Figure 4. Phenotypic variance explained by common variants.

Figure 4

(a) Variance explained is higher when SNPs not reaching genome-wide significance are included in the prediction model. The y-axis represents the proportion of variance explained at different_P-_value thresholds from stage 1 meta-analysis. Results are given for three studies (RSII, RSIII, QIMR), which were not included in the meta-analysis, after exclusion of all samples from The Netherlands (for RSII and RSIII) and the United Kingdom (for QIMR) from the discovery analysis for this sub-analysis. The dotted line represents the weighted average of the explained variance of three validation sets. (b) Cumulative number of susceptibility loci expected to be discovered, including those we have already identified and others that have yet to be detected, by the expected percentage of phenotypic variation explained and sample size required for a one-stage GWA study assuming a GC correction is utilized. The projections are based on loci that achieved a significance level of P < 5×10−8 in the joint analysis of stage 1 and stage 2 and the distribution of their effect sizes in stage 2. The dotted red line corresponds to the expected phenotypic variance explained by the 22 loci that are expected to be discovered in a one-stage GWAS with the sample size of stage 1 of this study.

We examined whether selecting only a single variant from each locus for follow-up led us to underestimate the fraction of phenotypic variation explained by the associated loci. To search for additional independent loci at each of the 32 associated BMI loci, we repeated our GWA meta-analysis, conditioning on the 32 confirmed SNPs. Using a significance threshold of 5 × 10−6 for SNPs at known loci, we identified one apparently independent signal at the MC4R locus; rs7227255 was associated with BMI (P = 6.56 × 10−7) even after conditioning for the most strongly associated variant near_MC4R_ (rs571312) (Fig. 5). Interestingly, rs7227255 is in perfect LD (r2= 1) with a relatively rare MC4R missense variant (rs2229616, V103I, minor allele frequency = 1.7%) that has been associated with BMI in two independent meta-analyses39,40. Furthermore, mutations at the MC4R locus are known to influence early-onset obesity24,41, supporting the notion that allelic heterogeneity may be a frequent phenomenon in the genetic architecture of obesity.

Figure 5. Second signal at the MC4R locus contributing to BMI.

Figure 5

SNPs are plotted by position in a 1 Mb window of chromosome 18 against association with BMI ( log10 _P-_value). Panel (a) highlights the most significant SNP in stage 1 meta-analysis, panel (b) the most significant SNP after conditional analysis where the model included the most strongly associated SNP from panel A as a covariate. Estimated recombination rates (from HapMap) are plotted in cyan to reflect the local LD structure. The SNPs surrounding the most significant SNP are color-coded to reflect their LD with this SNP (taken from pairwise r2 values from the HapMap CEU database, www.hapmap.org). Genes, exons, and direction of transcription from UCSC genome browser (genome.ucsc.edu) are noted. Hashmarks at the top of the figure represent positions of SNPs in the meta-analysis. Regional plots were generated using LocusZoom (http://csg.sph.umich.edu/locuszoom).

Discussion

Using a two-stage genome-wide association meta-analysis of up to 249,796 individuals of European descent, we have identified 18 additional loci that are associated with BMI at genome-wide significance, bringing the total number of such loci to 32. We estimate that more than 250 (i.e. 284 predicted loci – 32 confirmed loci) common variant loci with effects on BMI similar to those described here remain to be discovered, and even larger numbers of loci with smaller effects. A substantial proportion of these loci should be identifiable through larger GWA studies and/or by targeted follow-up of top signals selected from our stage 1 analysis. The latter approach is already being implemented through large-scale genotyping of samples informative for BMI using a custom array (the Metabochip) designed to support follow-up of thousands of promising variants in hundreds of thousands of individuals.

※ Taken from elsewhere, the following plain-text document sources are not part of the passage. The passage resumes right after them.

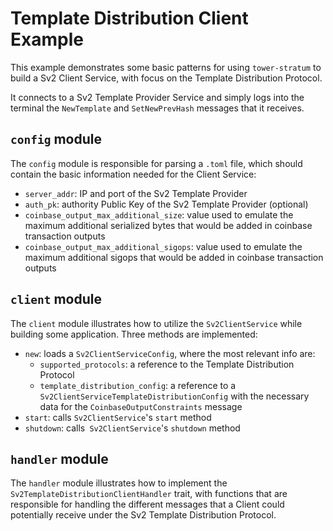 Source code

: # Template Distribution Client Example

This example demonstrates some basic patterns for using `tower-stratum` to build a Sv2 Client Service, with focus on the Template Distribution Protocol.

It connects to a Sv2 Template Provider Service and simply logs into the terminal the `NewTemplate` and `SetNewPrevHash` messages that it receives.

## `config` module

The `config` module is responsible for parsing a `.toml` file, which should contain the basic information needed for the Client Service:
- `server_addr`: IP and port of the Sv2 Template Provider
- `auth_pk`: authority Public Key of the Sv2 Template Provider (optional)
- `coinbase_output_max_additional_size`: value used to emulate the maximum additional serialized bytes that would be added in coinbase transaction outputs
- `coinbase_output_max_additional_sigops`: value used to emulate the maximum additional sigops that would be added in coinbase transaction outputs

## `client` module

The `client` module illustrates how to utilize the `Sv2ClientService` while building some application. Three methods are implemented:
- `new`: loads a `Sv2ClientServiceConfig`, where the most relevant info are:
  - `supported_protocols`: a reference to the Template Distribution Protocol
  - `template_distribution_config`: a reference to a `Sv2ClientServiceTemplateDistributionConfig` with the necessary data for the `CoinbaseOutputConstraints` message
- `start`: calls `Sv2ClientService`'s `start` method
- `shutdown`: calls` Sv2ClientService`'s `shutdown` method

## `handler` module

The `handler` module illustrates how to implement the `Sv2TemplateDistributionClientHandler` trait, with functions that are responsible for handling the different messages that a Client could potentially receive under the Sv2 Template Distribution Protocol. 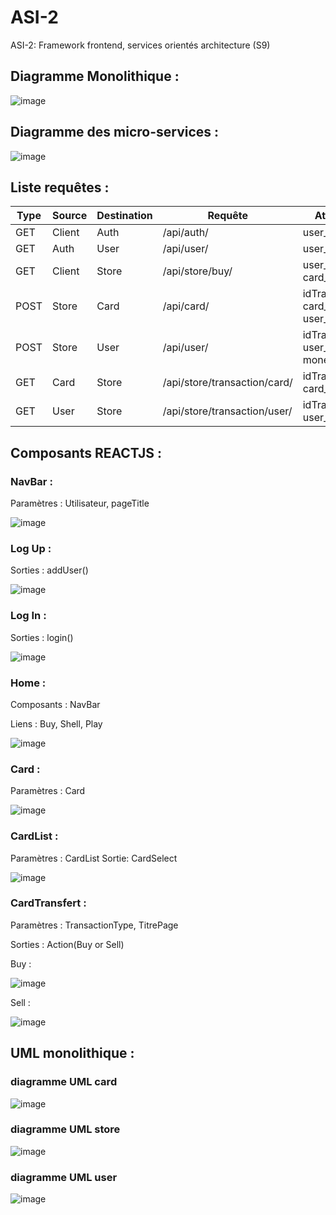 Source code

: # ASI-2

ASI-2: Framework frontend, services orientés architecture (S9)

## Diagramme Monolithique :

![image](Images/diagramme_archi_monolith.png)

## Diagramme des micro-services :

![image](Images/Diagramme-Micro-services.drawio.png)

## Liste requêtes :

| Type | Source | Destination | Requête                      | Attributs                        |
| ---- | ------ | ----------- | ---------------------------- | -------------------------------- |
| GET  | Client | Auth        | /api/auth/                   | user_id, mdp                     |
| GET  | Auth   | User        | /api/user/                   | user_id                          |
| GET  | Client | Store       | /api/store/buy/              | user_id, card_id                 |
| POST | Store  | Card        | /api/card/                   | idTransaction, card_id , user_id |
| POST | Store  | User        | /api/user/                   | idTransaction, user_id, money    |
| GET  | Card   | Store       | /api/store/transaction/card/ | idTransaction, card_id           |
| GET  | User   | Store       | /api/store/transaction/user/ | idTransaction, user_id           |

## Composants REACTJS :

### NavBar :

Paramètres : Utilisateur, pageTitle

![image](Images/Composant_NavBar.png)

### Log Up :

Sorties : addUser()

![image](Images/Composant_LogUp.png)

### Log In :

Sorties : login()

![image](Images/Composant_LogIn.png)

### Home :

Composants : NavBar

Liens : Buy, Shell, Play

![image](Images/Composant_Home.png)

### Card :

Paramètres : Card

![image](Images/Composant_Card.png)

### CardList :

Paramètres : CardList
Sortie: CardSelect

![image](Images/Composant_CardList.png)

### CardTransfert :

Paramètres : TransactionType, TitrePage

Sorties : Action(Buy or Sell)

Buy :

![image](Images/Composant_Buy.png)

Sell :

![image](Images/Composant_Sell.png)

## UML monolithique :
### diagramme UML card

![image](Images/card_uml.png)

### diagramme UML store

![image](images/../Images/store_uml.png)

### diagramme UML user

![image](Images/user_uml.png)
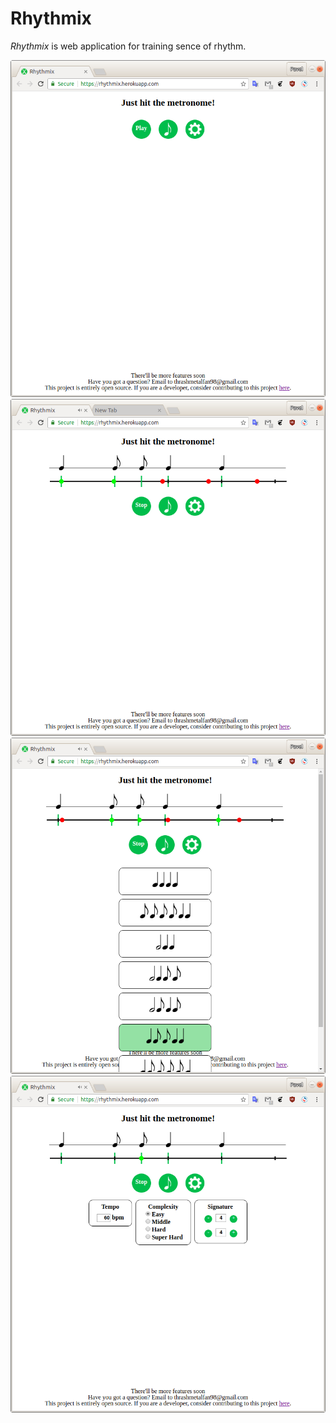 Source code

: # Rhythmix
_Rhythmix_ is web application for training sence of rhythm.

![Menu page image](docs/menu.png)
![Play page image](docs/play.png)
![Notes page image](docs/notes.png)
![Settings page image](docs/settings.png)
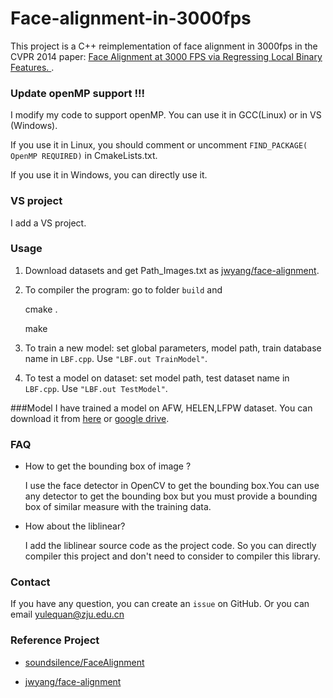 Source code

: # Face-alignment-in-3000fps

This project is a C++ reimplementation of face alignment in 3000fps in the CVPR 2014 paper:
[ Face Alignment at 3000 FPS via Regressing Local Binary Features. ]().

### Update openMP support !!!
 I modify my code to support openMP. You can use it in GCC(Linux) or in VS (Windows).
 
 If you use it in Linux, you should comment or uncomment `FIND_PACKAGE( OpenMP REQUIRED)`  in CmakeLists.txt.
 
 If you use it in Windows, you can directly use it. 
 
### VS project 
 I add a VS project. 
 
### Usage

1. Download datasets and get Path_Images.txt as [jwyang/face-alignment](https://github.com/jwyang/face-alignment). 

2. To compiler the program: go to folder `build` and 
   
   cmake .
  
   make

3. To train a new model: set global parameters, model path, train database name in `LBF.cpp`. Use `"LBF.out TrainModel"`.


4. To test a model on dataset: set model path, test dataset name in `LBF.cpp`. Use `"LBF.out TestModel"`.

###Model
I have trained a model on AFW, HELEN,LFPW dataset. You can download it from [here](http://pan.baidu.com/s/1326PS) or [google drive](https://drive.google.com/folderview?id=0ByeDfKY7bL0_fmg2RWN2V0xtQ19veW1wdFVJRjBaRHBuUmJNNERHc0YyQ2lLVXJodDZTbk0&usp=sharing). 


### FAQ
* How to get the bounding box of image ?

	I use the face detector in OpenCV to get the bounding box.You can use any detector to get the bounding box but you must provide a bounding box of similar measure with the training data. 

* How about the liblinear?

	I add the liblinear source code as the project code. So you can directly compiler this project and don't need to consider to compiler this library.

### Contact 
If you have any question, you can create an `issue` on GitHub.
Or you can email yulequan@zju.edu.cn

### Reference Project
* [soundsilence/FaceAlignment](https://github.com/soundsilence/FaceAlignment)

* [jwyang/face-alignment](https://github.com/jwyang/face-alignment)  




 
  
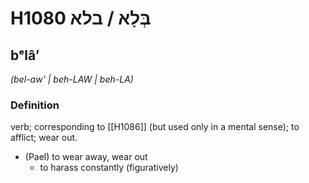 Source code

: # H1080 בְּלָא / בלא

## bᵉlâʼ

_(bel-aw' | beh-LAW | beh-LA)_

### Definition

verb; corresponding to [[H1086]] (but used only in a mental sense); to afflict; wear out.

- (Pael) to wear away, wear out
    - to harass constantly (figuratively)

The combined effect on BMI of the associated variants at the 32 loci is modest, and even when we try to account for as-yet-undiscovered variants with similar properties, we estimate that these common variant signals account for only 6–11% of the genetic variation in BMI. There is a strong expectation that additional variance and biology will be explained using complementary approaches that capture variants not examined in the current study, such as lower frequency variants and short insertion-deletion polymorphisms. There is good reason to believe (based on our findings at MC4R and other loci_– POMC, BDNF, SH2B1 –_ which feature both common and rare variant associations) that a proportion of such low-frequency and rare causal variation will map to the loci already identified by GWA studies.

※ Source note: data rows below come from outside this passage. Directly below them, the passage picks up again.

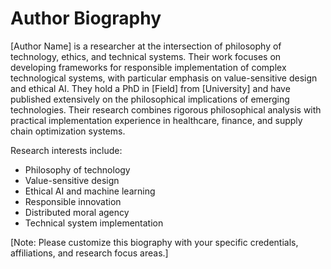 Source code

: # Author Biography

[Author Name] is a researcher at the intersection of philosophy of technology, ethics, and technical systems. Their work focuses on developing frameworks for responsible implementation of complex technological systems, with particular emphasis on value-sensitive design and ethical AI. They hold a PhD in [Field] from [University] and have published extensively on the philosophical implications of emerging technologies. Their research combines rigorous philosophical analysis with practical implementation experience in healthcare, finance, and supply chain optimization systems.

Research interests include:
- Philosophy of technology
- Value-sensitive design
- Ethical AI and machine learning
- Responsible innovation
- Distributed moral agency
- Technical system implementation

[Note: Please customize this biography with your specific credentials, affiliations, and research focus areas.] 
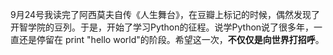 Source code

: 9月24号我读完了阿西莫夫自传《人生舞台》，在豆瓣上标记的时候，偶然发现了开智学院的豆列。于是，开始了学习Python的征程。说学Python说了很多年，一直还是停留在 print "hello world"的阶段。希望这一次，**不仅仅是向世界打招呼**。
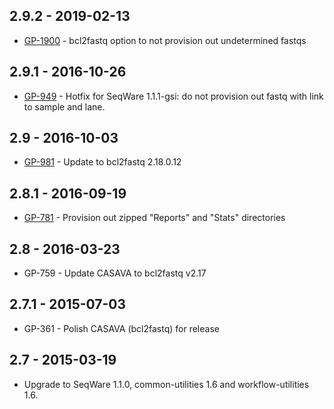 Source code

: ## 2.9.2 - 2019-02-13
- [GP-1900](https://jira.oicr.on.ca/browse/GP-1900) - bcl2fastq option to not provision out undetermined fastqs
## 2.9.1 - 2016-10-26
- [GP-949](https://jira.oicr.on.ca/browse/GP-949) - Hotfix for SeqWare 1.1.1-gsi: do not provision out fastq with link to sample and lane.
## 2.9 - 2016-10-03
- [GP-981](https://jira.oicr.on.ca/browse/GP-918) - Update to bcl2fastq 2.18.0.12
## 2.8.1 - 2016-09-19
- [GP-781](https://jira.oicr.on.ca/browse/GP-781) - Provision out zipped "Reports" and "Stats" directories
## 2.8 - 2016-03-23
- GP-759 - Update CASAVA to bcl2fastq v2.17
## 2.7.1 - 2015-07-03
- GP-361 - Polish CASAVA (bcl2fastq) for release
## 2.7 - 2015-03-19
- Upgrade to SeqWare 1.1.0, common-utilities 1.6 and workflow-utilities 1.6.
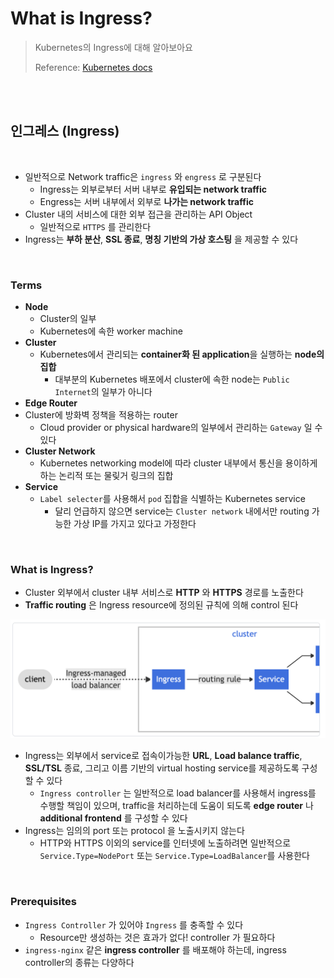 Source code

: # What is Ingress?

> Kubernetes의 Ingress에 대해 알아보아요
>
> Reference: [Kubernetes docs](https://kubernetes.io/ko/docs/concepts/services-networking/ingress/)

<br>

<br>

## 인그레스 (Ingress)

<br>

- 일반적으로 Network traffic은 `ingress` 와 `engress` 로 구분된다
  - Ingress는 외부로부터 서버 내부로 **유입되는 network traffic**
  - Engress는 서버 내부에서 외부로 **나가는 network traffic**
- Cluster 내의 서비스에 대한 외부 접근을 관리하는 API Object
  - 일반적으로 `HTTPS` 를 관리한다
- Ingress는 **부하 분산**, **SSL 종료**, **명칭 기반의 가상 호스팅** 을 제공할 수 있다

<br>

### Terms

- **Node**
  - Cluster의 일부
  - Kubernetes에 속한 worker machine
- **Cluster**
  - Kubernetes에서 관리되는 **container화 된 application**을 실행하는 **node의 집합**
    - 대부분의 Kubernetes 배포에서 cluster에 속한 node는 `Public Internet`의 일부가 아니다
-  **Edge Router**
  - Cluster에 방화벽 정책을 적용하는 router
    - Cloud provider or physical hardware의 일부에서 관리하는 `Gateway` 일 수 있다
- **Cluster Network**
  - Kubernetes networking model에 따라 cluster 내부에서 통신을 용이하게 하는 논리적 또는 물맂거 링크의 집합
- **Service**
  - `Label selecter`를 사용해서 `pod` 집합을 식별하는 Kubernetes service
    - 달리 언급하지 않으면 service는 `Cluster network` 내에서만 routing 가능한 가상 IP를 가지고 있다고 가정한다

<br>

### What is Ingress?

- Cluster 외부에서 cluster 내부 서비스로 **HTTP** 와 **HTTPS** 경로를 노출한다
- **Traffic routing** 은 Ingress resource에 정의된 규칙에 의해 control 된다

![image-20200929010831268](../../images/image-20200929010831268.png)

- Ingress는 외부에서 service로 접속이가능한 **URL**, **Load balance traffic**, **SSL/TSL** 종료, 그리고 이름 기반의 virtual hosting service를 제공하도록 구성할 수 있다
  - `Ingress controller` 는 일반적으로 load balancer를 사용해서 ingress를 수행할 책임이 있으며, traffic을 처리하는데 도움이 되도록 **edge router** 나 **additional frontend** 를 구성할 수 있다
- Ingress는 임의의 port 또는 protocol 을 노출시키지 않는다
  - HTTP와 HTTPS 이외의 service를 인터넷에 노출하려면 일반적으로 `Service.Type=NodePort` 또는 `Service.Type=LoadBalancer`를 사용한다

<br>

### Prerequisites

- `Ingress Controller` 가 있어야 `Ingress` 를 충족할 수 있다
  - Resource만 생성하는 것은 효과가 없다! controller 가 필요하다
- `ingress-nginx` 같은 **ingress controller** 를 배포해야 하는데, ingress controller의 종류는 다양하다





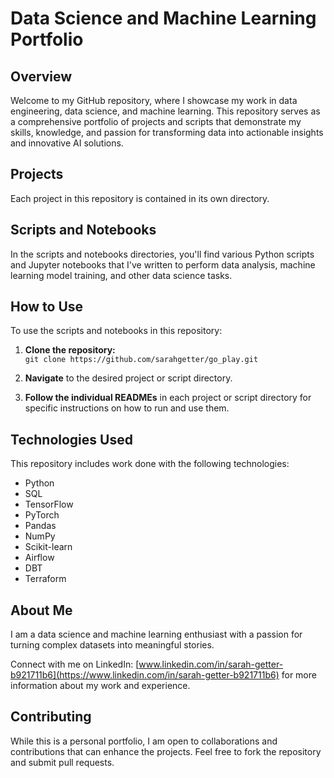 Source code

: # Data Science and Machine Learning Portfolio  

## Overview  

Welcome to my GitHub repository, where I showcase my work in data engineering, data science, and machine learning. This repository serves as a comprehensive portfolio of projects and scripts that demonstrate my skills, knowledge, and passion for transforming data into actionable insights and innovative AI solutions.  

## Projects  

Each project in this repository is contained in its own directory.  

## Scripts and Notebooks  

In the scripts and notebooks directories, you'll find various Python scripts and Jupyter notebooks that I've written to perform data analysis, machine learning model training, and other data science tasks.  

## How to Use  

To use the scripts and notebooks in this repository:  

1. **Clone the repository:**  
   `git clone https://github.com/sarahgetter/go_play.git`  

2. **Navigate** to the desired project or script directory.  

3. **Follow the individual READMEs** in each project or script directory for specific instructions on how to run and use them.  

## Technologies Used  

This repository includes work done with the following technologies:  

- Python  
- SQL  
- TensorFlow  
- PyTorch  
- Pandas  
- NumPy  
- Scikit-learn  
- Airflow  
- DBT  
- Terraform  

## About Me  

I am a data science and machine learning enthusiast with a passion for turning complex datasets into meaningful stories.  

Connect with me on LinkedIn: [www.linkedin.com/in/sarah-getter-b921711b6](https://www.linkedin.com/in/sarah-getter-b921711b6) for more information about my work and experience.  

## Contributing  

While this is a personal portfolio, I am open to collaborations and contributions that can enhance the projects. Feel free to fork the repository and submit pull requests.
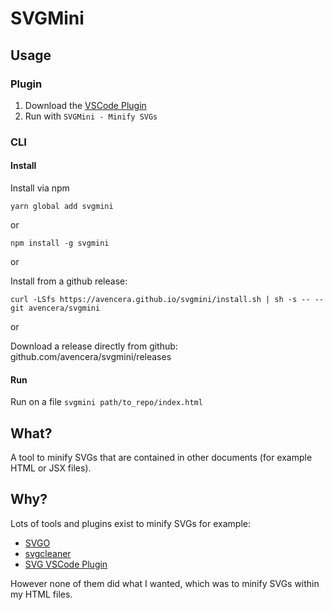 # SVGMini

## Usage

### Plugin

1. Download the [VSCode Plugin](https://marketplace.visualstudio.com/items?itemName=avencera.svgmini)
2. Run with `SVGMini - Minify SVGs`

### CLI

#### Install
Install via npm

`yarn global add svgmini`

or

`npm install -g svgmini`

or

Install from a github release:

`curl -LSfs https://avencera.github.io/svgmini/install.sh | sh -s -- --git avencera/svgmini`

or

Download a release directly from github: github.com/avencera/svgmini/releases

#### Run

Run on a file `svgmini path/to_repo/index.html`

## What?

A tool to minify SVGs that are contained in other documents (for example HTML or JSX files).

## Why?

Lots of tools and plugins exist to minify SVGs for example: 

* [SVGO](https://github.com/svg/svgo)
* [svgcleaner](https://github.com/RazrFalcon/svgcleaner)
* [SVG VSCode Plugin](https://marketplace.visualstudio.com/items?itemName=jock.svg)

However none of them did what I wanted, which was to minify SVGs within my HTML files.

A primary goal of human genetic discovery is to improve understanding of the biology of conditions such as obesity42. One particularly interesting finding in this regard is the association between BMI and common variants near GIPR, which may indicate a causal contribution of variation in postprandial insulin secretion to the development of obesity. In most cases, the loci identified by the present study harbor few, if any, annotated genes with clear connections to the biology of weight regulation. This reflects our still limited understanding of the biology of BMI and obesity-related traits and is in striking contrast with the results from equivalent studies of certain other traits (such as autoimmune diseases or lipid levels). Thus, these results suggest that much novel biology remains to be uncovered, and that GWA studies may provide an important entry point. In particular, further examination of the associated loci through a combination of resequencing and fine-mapping to find causal variants, and genomic and experimental studies designed to assign function, could uncover novel insights into the biology of obesity.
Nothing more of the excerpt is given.